De Boodt married Pauline Vermeylen and became the father of five children. He went to work for the Farmers and settled in Turnhout, he was the promoter of agricultural and livestock improvements in De Kempen, where he resided with his family at domain Zwart Goor 1 – 2330 Merksplas, a townhouse in Turnhout's town square during the week and an appartement in Brussels for his political functions. He founded several agricultural associations.

From 1936 to 1946, he was a Councilor for Turnhout.

=== Senator (1936–1968) ===
In 1936, he was elected senator for the Catholic District Mechelen – Turnhout and held this office until 1968.
In parliament, he participated in the work of the Centre Harmel.

=== Minister (1950–1952) ===
In 1950, he was Minister of Reconstruction in the homogeneous CVP Government of Joseph Pholien (August 1950 – January 1952), which came to power after the settlement of the Royal Question. He joined the government to strengthen the group of Flemish-oriented politicians (André Dequae, Geeraard Van Den Daele, Paul Willem Segers, Albert Coppé), in response to the Flemish side of the settlement.

These Ministers, a few days after their appointment, participated in the annual IJzerbedevaart. On the eve of that pilgrimage wrote De Boodt the sum of 1 million francs in his budget for reconstruction of the dynamited tower, today, the IJzertoren is still a symbol of Flemish nationalism and a symbol to remember the cruelties that happen during wars, thus a symbol of peace.

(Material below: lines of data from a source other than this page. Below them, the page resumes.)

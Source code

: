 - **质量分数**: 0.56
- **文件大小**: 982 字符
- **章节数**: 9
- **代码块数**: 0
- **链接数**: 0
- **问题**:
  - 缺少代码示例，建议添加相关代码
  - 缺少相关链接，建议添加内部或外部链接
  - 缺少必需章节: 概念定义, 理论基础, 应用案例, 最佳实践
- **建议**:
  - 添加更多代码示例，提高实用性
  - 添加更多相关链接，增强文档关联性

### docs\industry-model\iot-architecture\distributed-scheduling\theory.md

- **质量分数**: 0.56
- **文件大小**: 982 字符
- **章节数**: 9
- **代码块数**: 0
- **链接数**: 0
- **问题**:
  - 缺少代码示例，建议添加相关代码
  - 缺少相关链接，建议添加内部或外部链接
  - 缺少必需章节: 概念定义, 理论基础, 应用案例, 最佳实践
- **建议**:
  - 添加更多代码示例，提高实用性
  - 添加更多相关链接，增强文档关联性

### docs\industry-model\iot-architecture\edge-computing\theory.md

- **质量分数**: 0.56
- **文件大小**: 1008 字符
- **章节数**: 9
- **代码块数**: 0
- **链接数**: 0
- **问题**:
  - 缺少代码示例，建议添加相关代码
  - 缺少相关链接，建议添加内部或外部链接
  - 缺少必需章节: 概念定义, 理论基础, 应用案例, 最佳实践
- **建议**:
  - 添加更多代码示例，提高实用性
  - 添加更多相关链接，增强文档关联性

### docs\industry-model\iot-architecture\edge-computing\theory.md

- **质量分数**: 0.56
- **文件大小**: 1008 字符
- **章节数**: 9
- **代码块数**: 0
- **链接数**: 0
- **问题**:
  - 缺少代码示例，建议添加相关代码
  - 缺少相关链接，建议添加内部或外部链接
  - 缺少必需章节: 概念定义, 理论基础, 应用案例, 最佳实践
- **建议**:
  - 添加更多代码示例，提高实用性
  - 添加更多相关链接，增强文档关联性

De Boodt's name is engraved on the tower, for his national contributions and bringing his country justice during a time of chaos. He is Freeman of Tessenderlo, a descendant of Anselmus de Boodt.

== Honours ==
- Belgium: Minister of Reconstruction, by Royal Decree.
- Belgium: Commander in the Order of Leopold.
- Belgium: Knight Grand Cross in the Order of the Crown.
- Belgium: Honorary citizen of Tessenderlo

== Sources ==
- Herman Todts, August De Boodt The 25-year senator , in: The Standard, December 6, 1961.
- Herman Todts, Senator De Boodt was 70 years , in: The Standard, January 3, 1966.
- Paul VAN MOLLE, The Belgian Parliament, 1894-1972 , Antwerp, 1972.
- Jean-Marie Lermyte others, August De Boodt , in: New Encyclopedia of the Flemish Movement, Tielt, 1998.
- Wouter Beke, The Soul of a column: the Christian People's Party 1945-1968 , Leuven, 2005.